## BRIEF
When a line below holds the string "keywordflow", show that line.
"""
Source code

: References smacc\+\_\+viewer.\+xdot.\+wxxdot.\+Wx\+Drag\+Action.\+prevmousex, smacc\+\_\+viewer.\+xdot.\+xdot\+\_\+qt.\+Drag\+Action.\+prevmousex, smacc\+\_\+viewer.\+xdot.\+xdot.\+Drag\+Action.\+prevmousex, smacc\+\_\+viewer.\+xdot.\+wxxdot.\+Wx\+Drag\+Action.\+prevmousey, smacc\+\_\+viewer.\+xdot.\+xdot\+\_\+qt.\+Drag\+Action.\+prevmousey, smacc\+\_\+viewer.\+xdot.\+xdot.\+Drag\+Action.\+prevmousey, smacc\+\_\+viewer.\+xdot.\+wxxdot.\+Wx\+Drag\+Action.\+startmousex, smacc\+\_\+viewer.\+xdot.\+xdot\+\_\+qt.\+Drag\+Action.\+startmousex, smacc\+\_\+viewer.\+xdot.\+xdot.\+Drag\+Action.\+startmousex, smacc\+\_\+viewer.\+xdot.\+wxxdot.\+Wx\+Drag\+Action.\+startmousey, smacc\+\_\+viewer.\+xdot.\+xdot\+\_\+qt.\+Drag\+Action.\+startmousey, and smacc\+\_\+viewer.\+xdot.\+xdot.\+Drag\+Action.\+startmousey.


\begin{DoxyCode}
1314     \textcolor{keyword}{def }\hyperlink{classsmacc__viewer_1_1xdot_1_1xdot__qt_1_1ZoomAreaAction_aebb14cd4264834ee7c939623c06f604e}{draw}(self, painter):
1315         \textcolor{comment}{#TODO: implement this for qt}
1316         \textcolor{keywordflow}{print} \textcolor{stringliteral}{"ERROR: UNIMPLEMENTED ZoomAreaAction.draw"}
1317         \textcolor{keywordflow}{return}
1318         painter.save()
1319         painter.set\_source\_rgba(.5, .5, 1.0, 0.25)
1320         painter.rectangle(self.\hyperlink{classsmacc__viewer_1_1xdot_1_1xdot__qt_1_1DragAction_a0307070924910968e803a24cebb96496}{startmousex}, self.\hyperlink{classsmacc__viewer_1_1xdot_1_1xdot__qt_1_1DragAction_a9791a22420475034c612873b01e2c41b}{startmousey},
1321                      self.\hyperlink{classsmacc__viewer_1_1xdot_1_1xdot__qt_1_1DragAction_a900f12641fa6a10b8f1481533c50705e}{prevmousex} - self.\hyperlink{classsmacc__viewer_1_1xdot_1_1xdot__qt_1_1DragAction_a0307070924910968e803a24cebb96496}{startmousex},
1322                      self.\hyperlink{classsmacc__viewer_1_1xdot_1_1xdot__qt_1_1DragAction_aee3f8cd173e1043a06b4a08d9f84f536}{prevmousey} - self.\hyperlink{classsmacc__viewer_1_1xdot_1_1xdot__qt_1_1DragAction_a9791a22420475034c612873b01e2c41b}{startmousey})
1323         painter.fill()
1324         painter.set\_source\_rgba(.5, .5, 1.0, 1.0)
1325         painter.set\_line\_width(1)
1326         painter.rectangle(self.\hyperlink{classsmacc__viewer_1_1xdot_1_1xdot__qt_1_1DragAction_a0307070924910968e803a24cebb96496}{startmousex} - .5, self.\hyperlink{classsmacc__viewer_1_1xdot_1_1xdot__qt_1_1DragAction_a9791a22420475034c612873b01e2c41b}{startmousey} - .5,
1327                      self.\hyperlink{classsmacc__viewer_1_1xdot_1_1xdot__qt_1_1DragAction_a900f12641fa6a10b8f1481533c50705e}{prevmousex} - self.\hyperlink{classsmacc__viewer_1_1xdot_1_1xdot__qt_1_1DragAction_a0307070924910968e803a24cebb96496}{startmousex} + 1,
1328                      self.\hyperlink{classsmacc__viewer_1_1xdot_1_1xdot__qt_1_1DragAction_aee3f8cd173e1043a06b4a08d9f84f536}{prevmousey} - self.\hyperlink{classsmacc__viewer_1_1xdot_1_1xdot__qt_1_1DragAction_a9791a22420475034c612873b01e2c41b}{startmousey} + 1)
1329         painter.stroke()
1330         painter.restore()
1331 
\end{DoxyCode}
"""
## EXERCISE ANSWER
1316         \textcolor{keywordflow}{print} \textcolor{stringliteral}{"ERROR: UNIMPLEMENTED ZoomAreaAction.draw"}
1317         \textcolor{keywordflow}{return}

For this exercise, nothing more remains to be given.